NEW YORK – The NHL’s general managers want a coaches’ challenge. They just don’t know what kind of plays they want the coaches to challenge yet. 

“Could we use a coach's challenge in certain areas? I think that's probably almost unanimous,” said Don Maloney, general manager of the Phoenix Coyotes. “It's defining the areas and defining the criteria. That's when it gets muddy, and that's where we're at right now.”

If and when expanded video review arrives, expect it to be limited to “black-and-white” plays like questionable onside calls that lead to goals; pucks that fly over the glass for delay of game penalties; and pucks that hit the mesh netting in the attacking zones that go undetected by officials on plays that lead to goals.

“I think Commissioner Bettman says it best: You want certainty, you want black-and-white where we can say, 'This is it' and 'This is not it.' Goals going over the line, that's certainty, black-and-white,” said Maloney. “When you start talking about goalie interference for example, now you start talking about judgment calls.”

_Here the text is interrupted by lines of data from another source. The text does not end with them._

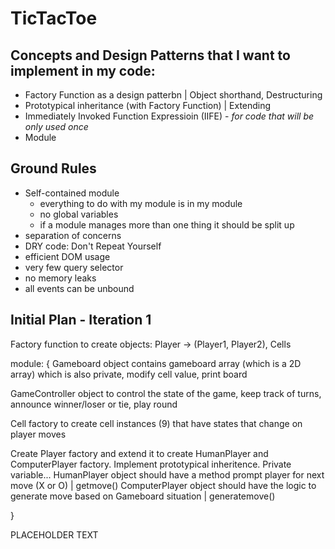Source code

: # TicTacToe

## Concepts and Design Patterns that I want to implement in my code:

- Factory Function as a design patterbn | Object shorthand, Destructuring
- Prototypical inheritance (with Factory Function) | Extending
- Immediately Invoked Function Expressioin (IIFE) - *for code that will be only used once*
- Module

## Ground Rules
- Self-contained module
    - everything to do with my module is in my module
    - no global variables
    - if a module manages more than one thing it should be split up
- separation of concerns
- DRY code: Don't Repeat Yourself
- efficient DOM usage
- very few query selector
- no memory leaks
- all events can be unbound

## Initial Plan - Iteration 1

Factory function to create objects:  Player -> (Player1, Player2), Cells

module: 
{
Gameboard object contains gameboard array (which is a 2D array) which is also private, modify cell value, print board

GameController object to control the state of the game, keep track of turns, announce winner/loser or tie, play round

Cell factory to create cell instances (9) that have states that change on player moves

Create Player factory and extend it to create HumanPlayer and ComputerPlayer factory. Implement prototypical inheritence. Private variable...
HumanPlayer object should have a method prompt player for next move (X or O) | getmove()
ComputerPlayer object  should have the logic to generate move based on Gameboard situation | generatemove()

}

PLACEHOLDER TEXT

That might be frustrating news for many fans that want to see oversight on goalie interference, one of the most inconsistently enforced and game-changing calls in hockey. But as Colin Campbell of the NHL and Mathieu Schneider of the NHLPA said earlier in the week: There’s the “expectation of certainty” on video reviews and “it’s just not there.”

So it’ll be baby steps at first, as the coaches’ challenge begins with these less subjective calls. Now it’s just a matter of how to implement it in a timely manner.

“As technology is expanding, our game's expanding, I think we're going to get there with the coach's challenge, just maybe not today,” said Maloney.